BSBE Faculty

Hamim Zafar

Assistant Professor

 

 

 

 



Academic Background:

Dr. Hamim Zafar graduated from Jadavpur University, Kolkata in 2012 with a B.E. in Electronics and Telecommunication Engineering. Being inclined towards Computer Science, he joined the Ph.D. program in the Department of Computer Science at Rice University, Houston. At Rice University, he completed his M.S. in 2015 and Ph.D. in 2018 in the field of Computational Biology and Bioinformatics. He joined IIT Kanpur as a joint faculty between CSE and BSBE in September, 2018. Currently, he is on a leave to pursue a postdoctoral fellowship (Lane Fellowship) in the Computational Biology Department at Carnegie Mellon University, Pittsburgh, USA.

 

Research Interests:

Our research is focused on the design of scalable computational techniques backed by probabilistic modeling and statistical inference methods for understanding the biology of cancer and furthering the knowledge about single-cell biology. Our research interests lie at the intersection of novel computational innovations and applications in biology and draw upon ideas from probabilistic graphical models, statistical inference, mathematical models, genomics-transcriptomics, evolution and cancer biology.
Cancer emerges from a single cell in the somatic tissue and is driven by a complex interplay of cell division, somatic mutations and selection that produces a tumor composed of genetically heterogeneous subpopulations of cells with different complements of mutations. The heterogeneity within a tumor complicates the diagnosis and treatment of cancer patients and causes relapse and drug resistance. Recently emerged single-cell DNA sequencing technologies promise to resolve this heterogeneity by providing the highest-resolution of the mutational histories of cancer. Such technologies offer quantitative datasets that can have a profound impact on our understanding of diverse facets of cancer biology and genetics, from tumor initiation to late-stage metastasis.

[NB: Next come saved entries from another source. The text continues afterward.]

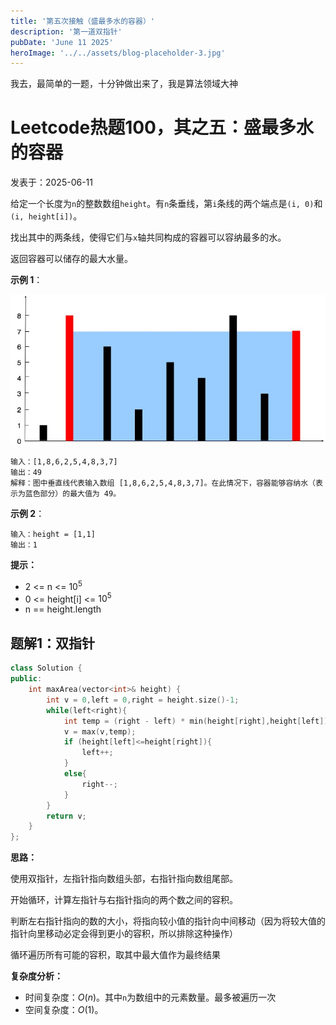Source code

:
 ```yaml
---
title: '第五次接触（盛最多水的容器）'
description: '第一道双指针'
pubDate: 'June 11 2025'
heroImage: '../../assets/blog-placeholder-3.jpg'
---
```


我去，最简单的一题，十分钟做出来了，我是算法领域大神

# Leetcode热题100，其之五：盛最多水的容器

 发表于：2025-06-11

 给定一个长度为`n`的整数数组`height`。有`n`条垂线，第`i`条线的两个端点是`(i, 0)`和`(i, height[i])`。

 找出其中的两条线，使得它们与`x`轴共同构成的容器可以容纳最多的水。
 
 返回容器可以储存的最大水量。

 **示例 1**：

 ![例子](/src/assets/q5-example.jpg "示例1")

 ```
 输入：[1,8,6,2,5,4,8,3,7]
 输出：49 
 解释：图中垂直线代表输入数组 [1,8,6,2,5,4,8,3,7]。在此情况下，容器能够容纳水（表示为蓝色部分）的最大值为 49。
```
 **示例 2**：
 ```
 输入：height = [1,1]
 输出：1
```
**提示：**
- 2 <= n <= $10^5$
- 0 <= height[i] <= $10^5$
- n == height.length
 ## 题解1：双指针
```cpp
class Solution {
public:
    int maxArea(vector<int>& height) {
        int v = 0,left = 0,right = height.size()-1;
        while(left<right){
            int temp = (right - left) * min(height[right],height[left]);
            v = max(v,temp);
            if (height[left]<=height[right]){
                left++;
            }
            else{
                right--;
            }
        }
        return v;
    }
};
```
**思路：**

使用双指针，左指针指向数组头部，右指针指向数组尾部。

开始循环，计算左指针与右指针指向的两个数之间的容积。

判断左右指针指向的数的大小，将指向较小值的指针向中间移动（因为将较大值的指针向里移动必定会得到更小的容积，所以排除这种操作）

循环遍历所有可能的容积，取其中最大值作为最终结果




**复杂度分析：**
- 时间复杂度：$O(n)$。其中`n`为数组中的元素数量。最多被遍历一次
- 空间复杂度：$O(1)$。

We develop novel computational methods and probabilistic models for elucidating tumor heterogeneity and evolution from single-cell DNA sequencing data.
The other area of interest is the computational analysis of large-scale transcriptomic datasets. We are interested in developing novel computational techniques for utilizing single-cell RNA sequencing data for the identification of novel cell types, states and identities, inference of gene regulatory networks, study of gene expression pattern and understanding the role of tumor microenvironments in cancer progression and drug resistance.